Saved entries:
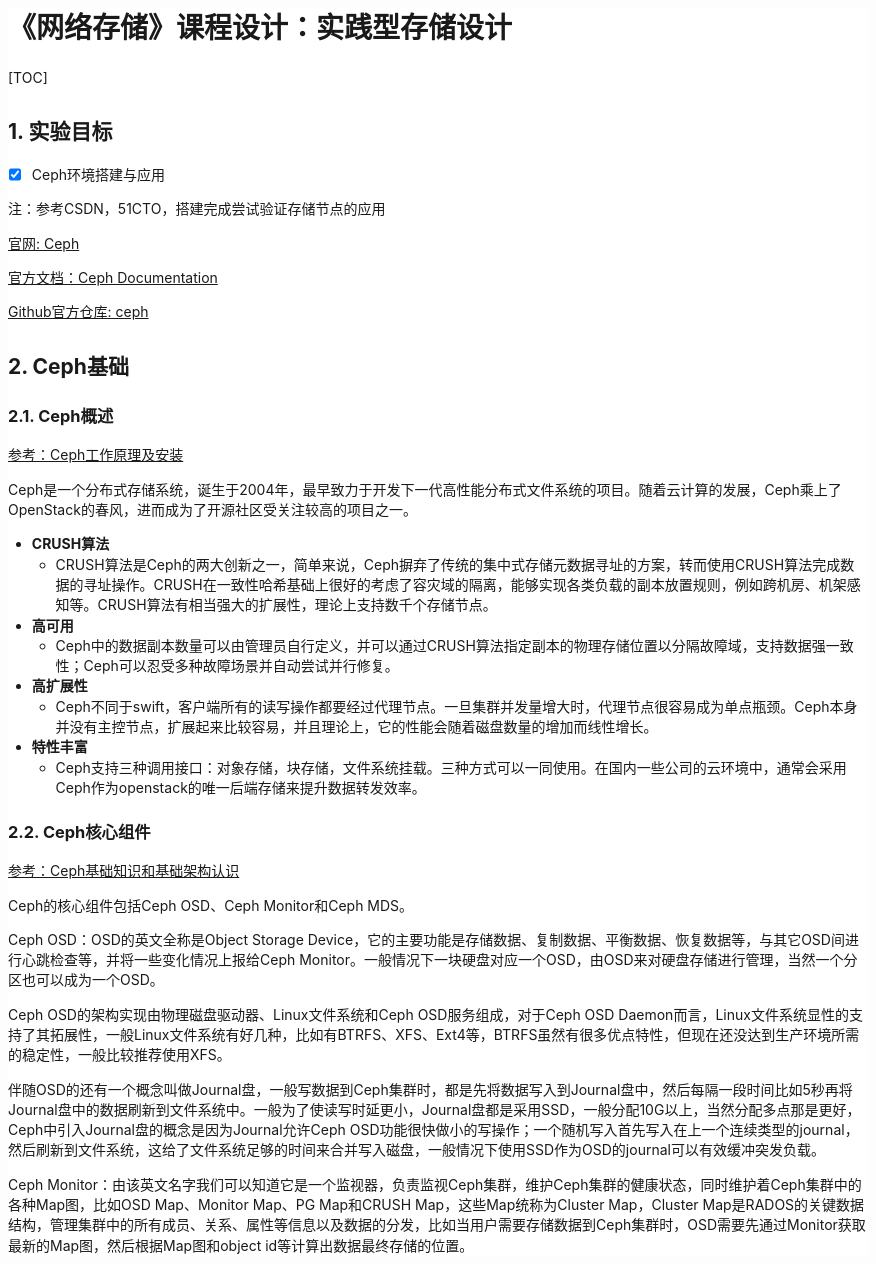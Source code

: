 # 《网络存储》课程设计：实践型存储设计

[TOC]

## 1. 实验目标

- [x] Ceph环境搭建与应用

注：参考CSDN，51CTO，搭建完成尝试验证存储节点的应用

[官网: Ceph](https://ceph.io/)

[官方文档：Ceph Documentation](https://docs.ceph.com/en/latest/start/intro/)

[Github官方仓库: ceph](https://github.com/ceph/ceph)

## 2. Ceph基础

### 2.1. Ceph概述

[参考：Ceph工作原理及安装](https://www.jianshu.com/p/25163032f57f)

Ceph是一个分布式存储系统，诞生于2004年，最早致力于开发下一代高性能分布式文件系统的项目。随着云计算的发展，Ceph乘上了OpenStack的春风，进而成为了开源社区受关注较高的项目之一。

- **CRUSH算法**
  - CRUSH算法是Ceph的两大创新之一，简单来说，Ceph摒弃了传统的集中式存储元数据寻址的方案，转而使用CRUSH算法完成数据的寻址操作。CRUSH在一致性哈希基础上很好的考虑了容灾域的隔离，能够实现各类负载的副本放置规则，例如跨机房、机架感知等。CRUSH算法有相当强大的扩展性，理论上支持数千个存储节点。
- **高可用**
  - Ceph中的数据副本数量可以由管理员自行定义，并可以通过CRUSH算法指定副本的物理存储位置以分隔故障域，支持数据强一致性；Ceph可以忍受多种故障场景并自动尝试并行修复。
- **高扩展性**
  - Ceph不同于swift，客户端所有的读写操作都要经过代理节点。一旦集群并发量增大时，代理节点很容易成为单点瓶颈。Ceph本身并没有主控节点，扩展起来比较容易，并且理论上，它的性能会随着磁盘数量的增加而线性增长。
- **特性丰富**
  - Ceph支持三种调用接口：对象存储，块存储，文件系统挂载。三种方式可以一同使用。在国内一些公司的云环境中，通常会采用Ceph作为openstack的唯一后端存储来提升数据转发效率。

### 2.2. Ceph核心组件

[参考：Ceph基础知识和基础架构认识](https://www.cnblogs.com/luohaixian/p/8087591.html)

Ceph的核心组件包括Ceph OSD、Ceph Monitor和Ceph MDS。

Ceph OSD：OSD的英文全称是Object Storage Device，它的主要功能是存储数据、复制数据、平衡数据、恢复数据等，与其它OSD间进行心跳检查等，并将一些变化情况上报给Ceph Monitor。一般情况下一块硬盘对应一个OSD，由OSD来对硬盘存储进行管理，当然一个分区也可以成为一个OSD。

Ceph OSD的架构实现由物理磁盘驱动器、Linux文件系统和Ceph OSD服务组成，对于Ceph OSD Daemon而言，Linux文件系统显性的支持了其拓展性，一般Linux文件系统有好几种，比如有BTRFS、XFS、Ext4等，BTRFS虽然有很多优点特性，但现在还没达到生产环境所需的稳定性，一般比较推荐使用XFS。

伴随OSD的还有一个概念叫做Journal盘，一般写数据到Ceph集群时，都是先将数据写入到Journal盘中，然后每隔一段时间比如5秒再将Journal盘中的数据刷新到文件系统中。一般为了使读写时延更小，Journal盘都是采用SSD，一般分配10G以上，当然分配多点那是更好，Ceph中引入Journal盘的概念是因为Journal允许Ceph OSD功能很快做小的写操作；一个随机写入首先写入在上一个连续类型的journal，然后刷新到文件系统，这给了文件系统足够的时间来合并写入磁盘，一般情况下使用SSD作为OSD的journal可以有效缓冲突发负载。

Ceph Monitor：由该英文名字我们可以知道它是一个监视器，负责监视Ceph集群，维护Ceph集群的健康状态，同时维护着Ceph集群中的各种Map图，比如OSD Map、Monitor Map、PG Map和CRUSH Map，这些Map统称为Cluster Map，Cluster Map是RADOS的关键数据结构，管理集群中的所有成员、关系、属性等信息以及数据的分发，比如当用户需要存储数据到Ceph集群时，OSD需要先通过Monitor获取最新的Map图，然后根据Map图和object id等计算出数据最终存储的位置。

> **Work task**
Each entry, start to finish, goes into your copy exactly; the pictures stay out.

> **Answer to this problem**
Source code

: # 《网络存储》课程设计：实践型存储设计

[TOC]

## 1. 实验目标

- [x] Ceph环境搭建与应用

注：参考CSDN，51CTO，搭建完成尝试验证存储节点的应用

[官网: Ceph](https://ceph.io/)

[官方文档：Ceph Documentation](https://docs.ceph.com/en/latest/start/intro/)

[Github官方仓库: ceph](https://github.com/ceph/ceph)

## 2. Ceph基础

### 2.1. Ceph概述

[参考：Ceph工作原理及安装](https://www.jianshu.com/p/25163032f57f)

Ceph是一个分布式存储系统，诞生于2004年，最早致力于开发下一代高性能分布式文件系统的项目。随着云计算的发展，Ceph乘上了OpenStack的春风，进而成为了开源社区受关注较高的项目之一。

- **CRUSH算法**
  - CRUSH算法是Ceph的两大创新之一，简单来说，Ceph摒弃了传统的集中式存储元数据寻址的方案，转而使用CRUSH算法完成数据的寻址操作。CRUSH在一致性哈希基础上很好的考虑了容灾域的隔离，能够实现各类负载的副本放置规则，例如跨机房、机架感知等。CRUSH算法有相当强大的扩展性，理论上支持数千个存储节点。
- **高可用**
  - Ceph中的数据副本数量可以由管理员自行定义，并可以通过CRUSH算法指定副本的物理存储位置以分隔故障域，支持数据强一致性；Ceph可以忍受多种故障场景并自动尝试并行修复。
- **高扩展性**
  - Ceph不同于swift，客户端所有的读写操作都要经过代理节点。一旦集群并发量增大时，代理节点很容易成为单点瓶颈。Ceph本身并没有主控节点，扩展起来比较容易，并且理论上，它的性能会随着磁盘数量的增加而线性增长。
- **特性丰富**
  - Ceph支持三种调用接口：对象存储，块存储，文件系统挂载。三种方式可以一同使用。在国内一些公司的云环境中，通常会采用Ceph作为openstack的唯一后端存储来提升数据转发效率。

### 2.2. Ceph核心组件

[参考：Ceph基础知识和基础架构认识](https://www.cnblogs.com/luohaixian/p/8087591.html)

Ceph的核心组件包括Ceph OSD、Ceph Monitor和Ceph MDS。

Ceph OSD：OSD的英文全称是Object Storage Device，它的主要功能是存储数据、复制数据、平衡数据、恢复数据等，与其它OSD间进行心跳检查等，并将一些变化情况上报给Ceph Monitor。一般情况下一块硬盘对应一个OSD，由OSD来对硬盘存储进行管理，当然一个分区也可以成为一个OSD。

Ceph OSD的架构实现由物理磁盘驱动器、Linux文件系统和Ceph OSD服务组成，对于Ceph OSD Daemon而言，Linux文件系统显性的支持了其拓展性，一般Linux文件系统有好几种，比如有BTRFS、XFS、Ext4等，BTRFS虽然有很多优点特性，但现在还没达到生产环境所需的稳定性，一般比较推荐使用XFS。

伴随OSD的还有一个概念叫做Journal盘，一般写数据到Ceph集群时，都是先将数据写入到Journal盘中，然后每隔一段时间比如5秒再将Journal盘中的数据刷新到文件系统中。一般为了使读写时延更小，Journal盘都是采用SSD，一般分配10G以上，当然分配多点那是更好，Ceph中引入Journal盘的概念是因为Journal允许Ceph OSD功能很快做小的写操作；一个随机写入首先写入在上一个连续类型的journal，然后刷新到文件系统，这给了文件系统足够的时间来合并写入磁盘，一般情况下使用SSD作为OSD的journal可以有效缓冲突发负载。

Ceph Monitor：由该英文名字我们可以知道它是一个监视器，负责监视Ceph集群，维护Ceph集群的健康状态，同时维护着Ceph集群中的各种Map图，比如OSD Map、Monitor Map、PG Map和CRUSH Map，这些Map统称为Cluster Map，Cluster Map是RADOS的关键数据结构，管理集群中的所有成员、关系、属性等信息以及数据的分发，比如当用户需要存储数据到Ceph集群时，OSD需要先通过Monitor获取最新的Map图，然后根据Map图和object id等计算出数据最终存储的位置。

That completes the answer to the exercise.